▶ WHAT YOU SHOULD DO
Would you copy out, exactly as written, each line from the one containing "- South America = 0" to the end of the records below?

INPUT RECORDS START

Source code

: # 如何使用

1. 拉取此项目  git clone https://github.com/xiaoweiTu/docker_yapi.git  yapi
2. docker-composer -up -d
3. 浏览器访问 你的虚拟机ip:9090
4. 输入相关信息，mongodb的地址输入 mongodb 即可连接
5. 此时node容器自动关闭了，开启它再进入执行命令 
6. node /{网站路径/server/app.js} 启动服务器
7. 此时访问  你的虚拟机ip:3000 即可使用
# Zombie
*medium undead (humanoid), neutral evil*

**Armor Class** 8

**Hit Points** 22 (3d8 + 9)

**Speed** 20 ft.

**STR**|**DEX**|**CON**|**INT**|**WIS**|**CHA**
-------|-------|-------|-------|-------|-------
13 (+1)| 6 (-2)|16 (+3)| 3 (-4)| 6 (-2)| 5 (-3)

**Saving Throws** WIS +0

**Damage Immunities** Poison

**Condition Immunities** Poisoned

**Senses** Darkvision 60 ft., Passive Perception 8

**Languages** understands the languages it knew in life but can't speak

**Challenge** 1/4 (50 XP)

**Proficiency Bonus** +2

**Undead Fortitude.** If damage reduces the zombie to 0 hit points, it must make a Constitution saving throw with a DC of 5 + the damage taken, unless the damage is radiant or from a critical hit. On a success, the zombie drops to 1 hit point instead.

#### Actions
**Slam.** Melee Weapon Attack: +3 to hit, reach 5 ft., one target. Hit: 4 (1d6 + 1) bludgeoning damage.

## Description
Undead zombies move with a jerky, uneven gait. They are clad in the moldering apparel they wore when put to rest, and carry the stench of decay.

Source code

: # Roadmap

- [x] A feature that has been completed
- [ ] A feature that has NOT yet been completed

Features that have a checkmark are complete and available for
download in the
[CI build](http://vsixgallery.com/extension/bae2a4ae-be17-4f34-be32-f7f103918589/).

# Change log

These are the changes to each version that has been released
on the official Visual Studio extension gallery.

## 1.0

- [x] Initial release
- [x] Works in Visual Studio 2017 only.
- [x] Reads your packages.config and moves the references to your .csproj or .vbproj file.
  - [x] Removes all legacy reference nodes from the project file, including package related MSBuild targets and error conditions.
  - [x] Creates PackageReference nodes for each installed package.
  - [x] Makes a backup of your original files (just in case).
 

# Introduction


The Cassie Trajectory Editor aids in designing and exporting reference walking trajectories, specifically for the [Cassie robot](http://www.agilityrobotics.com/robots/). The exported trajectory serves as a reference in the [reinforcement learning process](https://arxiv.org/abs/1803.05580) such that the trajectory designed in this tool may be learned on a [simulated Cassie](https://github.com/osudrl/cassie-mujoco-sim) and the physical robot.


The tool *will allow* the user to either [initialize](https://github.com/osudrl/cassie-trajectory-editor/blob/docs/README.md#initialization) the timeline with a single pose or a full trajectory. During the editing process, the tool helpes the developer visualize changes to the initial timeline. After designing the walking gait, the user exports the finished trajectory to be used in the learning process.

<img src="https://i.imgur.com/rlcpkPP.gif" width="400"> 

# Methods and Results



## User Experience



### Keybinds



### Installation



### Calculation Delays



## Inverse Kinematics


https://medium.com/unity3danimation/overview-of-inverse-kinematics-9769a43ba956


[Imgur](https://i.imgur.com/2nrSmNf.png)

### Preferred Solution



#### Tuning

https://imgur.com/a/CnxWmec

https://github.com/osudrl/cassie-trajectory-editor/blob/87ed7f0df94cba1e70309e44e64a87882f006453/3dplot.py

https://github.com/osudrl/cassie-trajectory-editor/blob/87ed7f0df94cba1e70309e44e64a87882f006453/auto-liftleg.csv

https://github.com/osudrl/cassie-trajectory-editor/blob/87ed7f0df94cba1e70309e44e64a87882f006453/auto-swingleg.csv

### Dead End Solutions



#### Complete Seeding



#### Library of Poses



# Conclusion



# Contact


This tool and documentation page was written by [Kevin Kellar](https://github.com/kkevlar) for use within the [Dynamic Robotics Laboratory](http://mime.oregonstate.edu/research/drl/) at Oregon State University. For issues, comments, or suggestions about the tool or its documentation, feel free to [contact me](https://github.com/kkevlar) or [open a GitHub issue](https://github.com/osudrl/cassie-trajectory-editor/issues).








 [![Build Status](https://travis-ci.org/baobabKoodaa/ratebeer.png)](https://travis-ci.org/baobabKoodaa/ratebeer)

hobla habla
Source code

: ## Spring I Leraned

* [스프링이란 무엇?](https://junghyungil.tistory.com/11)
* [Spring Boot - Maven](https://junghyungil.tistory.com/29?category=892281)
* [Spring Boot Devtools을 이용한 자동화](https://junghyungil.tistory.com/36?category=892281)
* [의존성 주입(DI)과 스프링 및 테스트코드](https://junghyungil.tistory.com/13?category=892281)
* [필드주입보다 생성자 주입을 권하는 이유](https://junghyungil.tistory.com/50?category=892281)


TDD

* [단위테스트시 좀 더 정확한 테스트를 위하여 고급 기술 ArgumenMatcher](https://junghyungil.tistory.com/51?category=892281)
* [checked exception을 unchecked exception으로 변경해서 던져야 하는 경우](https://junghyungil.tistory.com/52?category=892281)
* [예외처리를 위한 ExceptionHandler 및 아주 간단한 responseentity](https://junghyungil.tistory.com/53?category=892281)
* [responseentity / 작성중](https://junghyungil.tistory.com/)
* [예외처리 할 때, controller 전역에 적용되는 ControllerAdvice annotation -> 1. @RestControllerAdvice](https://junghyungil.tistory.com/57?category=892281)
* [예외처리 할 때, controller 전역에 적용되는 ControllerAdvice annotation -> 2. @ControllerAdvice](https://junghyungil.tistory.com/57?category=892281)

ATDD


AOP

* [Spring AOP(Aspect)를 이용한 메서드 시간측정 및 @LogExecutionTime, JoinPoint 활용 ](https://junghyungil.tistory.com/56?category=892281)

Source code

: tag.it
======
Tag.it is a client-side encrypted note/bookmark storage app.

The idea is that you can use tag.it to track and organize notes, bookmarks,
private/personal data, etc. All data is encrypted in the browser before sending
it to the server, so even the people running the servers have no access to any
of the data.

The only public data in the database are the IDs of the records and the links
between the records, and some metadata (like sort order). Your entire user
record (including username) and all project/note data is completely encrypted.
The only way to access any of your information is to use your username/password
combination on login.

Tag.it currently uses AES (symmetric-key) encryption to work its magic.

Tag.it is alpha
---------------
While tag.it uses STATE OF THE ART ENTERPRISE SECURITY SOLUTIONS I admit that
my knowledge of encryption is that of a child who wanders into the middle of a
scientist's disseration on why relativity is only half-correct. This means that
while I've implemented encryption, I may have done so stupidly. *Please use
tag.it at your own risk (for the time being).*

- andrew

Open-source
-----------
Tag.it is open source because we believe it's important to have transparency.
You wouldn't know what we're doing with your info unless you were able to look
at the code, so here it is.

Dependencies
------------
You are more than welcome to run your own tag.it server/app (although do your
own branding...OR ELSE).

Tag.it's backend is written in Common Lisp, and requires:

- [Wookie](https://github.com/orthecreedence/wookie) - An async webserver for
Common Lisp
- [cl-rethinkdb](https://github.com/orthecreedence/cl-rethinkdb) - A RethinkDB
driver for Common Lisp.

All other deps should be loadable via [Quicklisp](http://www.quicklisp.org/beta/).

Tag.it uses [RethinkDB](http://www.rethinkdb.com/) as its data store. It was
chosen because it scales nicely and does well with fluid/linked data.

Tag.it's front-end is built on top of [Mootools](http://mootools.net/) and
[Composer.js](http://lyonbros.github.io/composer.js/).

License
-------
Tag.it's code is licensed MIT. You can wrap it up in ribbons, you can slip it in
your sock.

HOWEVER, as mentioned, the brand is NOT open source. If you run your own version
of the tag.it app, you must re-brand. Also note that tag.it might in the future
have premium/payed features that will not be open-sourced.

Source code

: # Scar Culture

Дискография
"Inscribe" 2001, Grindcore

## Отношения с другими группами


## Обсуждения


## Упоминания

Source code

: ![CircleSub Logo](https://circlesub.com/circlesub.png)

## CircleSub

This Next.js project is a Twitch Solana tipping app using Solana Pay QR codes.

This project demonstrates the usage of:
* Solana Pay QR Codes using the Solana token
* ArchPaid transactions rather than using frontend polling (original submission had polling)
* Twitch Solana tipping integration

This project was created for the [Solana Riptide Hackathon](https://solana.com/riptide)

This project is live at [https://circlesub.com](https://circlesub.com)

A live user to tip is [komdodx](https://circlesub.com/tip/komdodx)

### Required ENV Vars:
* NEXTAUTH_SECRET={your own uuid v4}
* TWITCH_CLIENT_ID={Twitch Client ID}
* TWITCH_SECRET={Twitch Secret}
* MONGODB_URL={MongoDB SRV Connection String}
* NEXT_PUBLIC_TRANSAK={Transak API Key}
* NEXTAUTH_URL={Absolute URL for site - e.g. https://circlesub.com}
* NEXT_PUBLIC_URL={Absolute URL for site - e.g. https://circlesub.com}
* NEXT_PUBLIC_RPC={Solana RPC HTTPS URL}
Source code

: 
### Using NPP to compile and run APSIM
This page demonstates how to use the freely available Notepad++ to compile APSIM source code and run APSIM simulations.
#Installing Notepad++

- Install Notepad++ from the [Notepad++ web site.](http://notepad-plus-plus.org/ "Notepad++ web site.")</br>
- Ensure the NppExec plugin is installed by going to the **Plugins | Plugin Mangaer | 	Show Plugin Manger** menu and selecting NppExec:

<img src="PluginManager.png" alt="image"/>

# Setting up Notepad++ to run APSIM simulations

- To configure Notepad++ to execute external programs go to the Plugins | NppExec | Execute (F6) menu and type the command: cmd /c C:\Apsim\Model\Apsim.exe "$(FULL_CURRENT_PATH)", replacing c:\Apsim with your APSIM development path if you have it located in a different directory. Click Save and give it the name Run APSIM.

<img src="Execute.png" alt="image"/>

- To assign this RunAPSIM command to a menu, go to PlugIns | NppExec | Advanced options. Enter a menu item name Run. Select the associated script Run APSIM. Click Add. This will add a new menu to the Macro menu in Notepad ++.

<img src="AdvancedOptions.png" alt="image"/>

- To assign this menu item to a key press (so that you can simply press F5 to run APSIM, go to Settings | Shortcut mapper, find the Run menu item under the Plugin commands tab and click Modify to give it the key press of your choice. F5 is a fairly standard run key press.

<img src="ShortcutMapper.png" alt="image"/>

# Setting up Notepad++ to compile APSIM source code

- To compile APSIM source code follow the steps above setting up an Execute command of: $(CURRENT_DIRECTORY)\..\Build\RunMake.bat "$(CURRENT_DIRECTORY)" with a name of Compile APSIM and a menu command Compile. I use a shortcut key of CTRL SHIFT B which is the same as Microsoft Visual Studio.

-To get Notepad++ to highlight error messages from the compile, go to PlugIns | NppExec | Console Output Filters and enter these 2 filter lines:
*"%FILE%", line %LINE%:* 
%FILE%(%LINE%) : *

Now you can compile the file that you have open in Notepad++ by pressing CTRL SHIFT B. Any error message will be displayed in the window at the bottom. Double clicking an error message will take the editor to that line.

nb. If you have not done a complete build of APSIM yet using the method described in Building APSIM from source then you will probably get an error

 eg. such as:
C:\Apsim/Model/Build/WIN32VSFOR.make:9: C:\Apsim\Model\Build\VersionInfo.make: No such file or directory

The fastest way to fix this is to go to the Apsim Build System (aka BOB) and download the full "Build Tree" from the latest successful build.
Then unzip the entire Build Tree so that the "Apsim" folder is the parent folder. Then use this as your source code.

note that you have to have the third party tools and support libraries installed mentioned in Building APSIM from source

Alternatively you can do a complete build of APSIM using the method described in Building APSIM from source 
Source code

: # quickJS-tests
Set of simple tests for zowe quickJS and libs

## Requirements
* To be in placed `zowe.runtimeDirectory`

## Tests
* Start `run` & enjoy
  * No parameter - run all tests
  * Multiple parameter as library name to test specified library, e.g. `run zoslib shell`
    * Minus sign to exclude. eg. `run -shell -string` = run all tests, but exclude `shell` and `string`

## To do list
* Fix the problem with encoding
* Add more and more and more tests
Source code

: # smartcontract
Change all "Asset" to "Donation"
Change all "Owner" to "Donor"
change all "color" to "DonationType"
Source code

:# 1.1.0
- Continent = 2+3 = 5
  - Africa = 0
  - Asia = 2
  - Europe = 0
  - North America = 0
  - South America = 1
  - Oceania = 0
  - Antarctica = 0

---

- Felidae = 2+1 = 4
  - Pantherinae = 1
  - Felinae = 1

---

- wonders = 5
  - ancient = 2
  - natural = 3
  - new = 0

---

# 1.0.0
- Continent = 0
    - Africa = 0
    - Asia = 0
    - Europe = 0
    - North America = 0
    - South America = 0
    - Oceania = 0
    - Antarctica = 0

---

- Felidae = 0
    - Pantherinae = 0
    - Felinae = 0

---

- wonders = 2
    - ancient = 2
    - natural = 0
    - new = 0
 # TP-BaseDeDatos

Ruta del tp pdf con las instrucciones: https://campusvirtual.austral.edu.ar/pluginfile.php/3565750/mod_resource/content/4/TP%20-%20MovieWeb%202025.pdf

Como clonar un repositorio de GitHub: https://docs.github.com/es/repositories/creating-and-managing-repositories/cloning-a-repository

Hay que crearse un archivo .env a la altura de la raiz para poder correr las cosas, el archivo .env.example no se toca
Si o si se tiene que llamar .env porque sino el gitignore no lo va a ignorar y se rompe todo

INPUT RECORDS END

▶ SOLUTION
    - South America = 0
    - Oceania = 0
    - Antarctica = 0

---

- Felidae = 0
    - Pantherinae = 0
    - Felinae = 0

---

- wonders = 2
    - ancient = 2
    - natural = 0
    - new = 0
 # TP-BaseDeDatos

Ruta del tp pdf con las instrucciones: https://campusvirtual.austral.edu.ar/pluginfile.php/3565750/mod_resource/content/4/TP%20-%20MovieWeb%202025.pdf

Como clonar un repositorio de GitHub: https://docs.github.com/es/repositories/creating-and-managing-repositories/cloning-a-repository

Hay que crearse un archivo .env a la altura de la raiz para poder correr las cosas, el archivo .env.example no se toca
Si o si se tiene que llamar .env porque sino el gitignore no lo va a ignorar y se rompe todo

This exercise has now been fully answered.